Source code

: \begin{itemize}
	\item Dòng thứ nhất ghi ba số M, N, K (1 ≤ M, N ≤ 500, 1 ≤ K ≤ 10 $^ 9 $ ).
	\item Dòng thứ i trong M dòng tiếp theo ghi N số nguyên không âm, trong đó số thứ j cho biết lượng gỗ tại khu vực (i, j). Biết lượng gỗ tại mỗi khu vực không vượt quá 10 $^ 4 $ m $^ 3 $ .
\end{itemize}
========================================
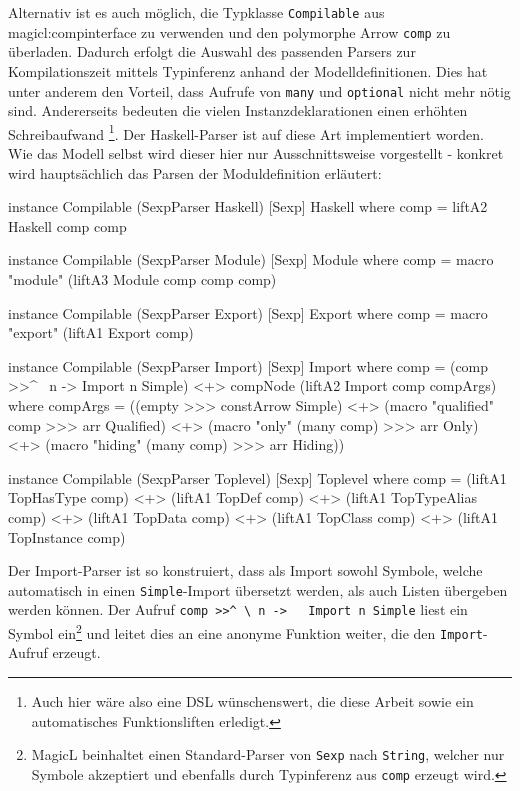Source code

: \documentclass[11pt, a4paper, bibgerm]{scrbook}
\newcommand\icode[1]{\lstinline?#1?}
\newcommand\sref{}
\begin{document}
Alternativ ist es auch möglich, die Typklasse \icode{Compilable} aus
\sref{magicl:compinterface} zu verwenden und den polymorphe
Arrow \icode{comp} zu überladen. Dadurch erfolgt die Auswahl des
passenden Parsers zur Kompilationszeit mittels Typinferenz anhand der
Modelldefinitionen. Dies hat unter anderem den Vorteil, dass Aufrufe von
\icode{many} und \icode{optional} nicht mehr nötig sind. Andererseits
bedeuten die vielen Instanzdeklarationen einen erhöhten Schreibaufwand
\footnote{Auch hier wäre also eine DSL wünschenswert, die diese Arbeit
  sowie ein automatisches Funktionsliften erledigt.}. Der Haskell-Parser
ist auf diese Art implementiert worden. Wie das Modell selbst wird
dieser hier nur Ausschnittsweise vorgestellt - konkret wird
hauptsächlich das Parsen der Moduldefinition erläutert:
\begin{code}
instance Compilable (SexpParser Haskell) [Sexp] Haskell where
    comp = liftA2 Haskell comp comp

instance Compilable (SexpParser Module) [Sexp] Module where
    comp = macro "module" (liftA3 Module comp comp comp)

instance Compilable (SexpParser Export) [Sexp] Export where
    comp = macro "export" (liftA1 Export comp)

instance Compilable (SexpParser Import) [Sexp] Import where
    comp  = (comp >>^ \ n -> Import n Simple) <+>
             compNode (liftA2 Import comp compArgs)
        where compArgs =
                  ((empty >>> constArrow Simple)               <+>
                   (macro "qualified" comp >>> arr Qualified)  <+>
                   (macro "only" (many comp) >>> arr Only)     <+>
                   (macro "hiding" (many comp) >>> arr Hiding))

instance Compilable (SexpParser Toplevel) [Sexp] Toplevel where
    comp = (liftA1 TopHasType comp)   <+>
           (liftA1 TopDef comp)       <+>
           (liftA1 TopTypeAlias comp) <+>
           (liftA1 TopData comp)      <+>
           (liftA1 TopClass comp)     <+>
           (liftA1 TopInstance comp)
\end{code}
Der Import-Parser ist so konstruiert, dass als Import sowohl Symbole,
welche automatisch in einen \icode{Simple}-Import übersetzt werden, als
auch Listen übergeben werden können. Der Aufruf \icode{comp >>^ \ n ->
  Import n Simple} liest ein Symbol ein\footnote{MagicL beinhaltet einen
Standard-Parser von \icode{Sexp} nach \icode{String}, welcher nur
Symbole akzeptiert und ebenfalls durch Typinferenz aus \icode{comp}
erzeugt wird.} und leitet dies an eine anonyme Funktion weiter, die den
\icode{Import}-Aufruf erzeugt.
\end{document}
========================================
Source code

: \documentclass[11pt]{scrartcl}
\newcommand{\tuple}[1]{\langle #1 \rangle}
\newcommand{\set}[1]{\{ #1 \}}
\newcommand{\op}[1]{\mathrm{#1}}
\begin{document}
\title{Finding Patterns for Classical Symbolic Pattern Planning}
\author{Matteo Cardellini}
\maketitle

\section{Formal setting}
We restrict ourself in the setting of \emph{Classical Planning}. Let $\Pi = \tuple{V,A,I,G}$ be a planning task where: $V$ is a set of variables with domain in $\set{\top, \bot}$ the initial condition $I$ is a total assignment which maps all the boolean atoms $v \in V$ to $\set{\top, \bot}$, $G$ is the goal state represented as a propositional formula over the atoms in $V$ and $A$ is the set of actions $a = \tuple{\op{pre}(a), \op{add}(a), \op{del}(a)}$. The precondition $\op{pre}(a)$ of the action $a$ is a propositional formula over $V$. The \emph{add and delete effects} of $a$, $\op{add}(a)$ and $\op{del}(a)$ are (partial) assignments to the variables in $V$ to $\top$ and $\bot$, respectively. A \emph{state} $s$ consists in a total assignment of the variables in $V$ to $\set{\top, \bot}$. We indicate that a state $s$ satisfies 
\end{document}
========================================
From the data above, gather every line that includes the word "macro".

▸ **RESULT FOR THIS EXERCISE**:
    comp = macro "module" (liftA3 Module comp comp comp)
    comp = macro "export" (liftA1 Export comp)
                   (macro "qualified" comp >>> arr Qualified)  <+>
                   (macro "only" (many comp) >>> arr Only)     <+>
                   (macro "hiding" (many comp) >>> arr Hiding))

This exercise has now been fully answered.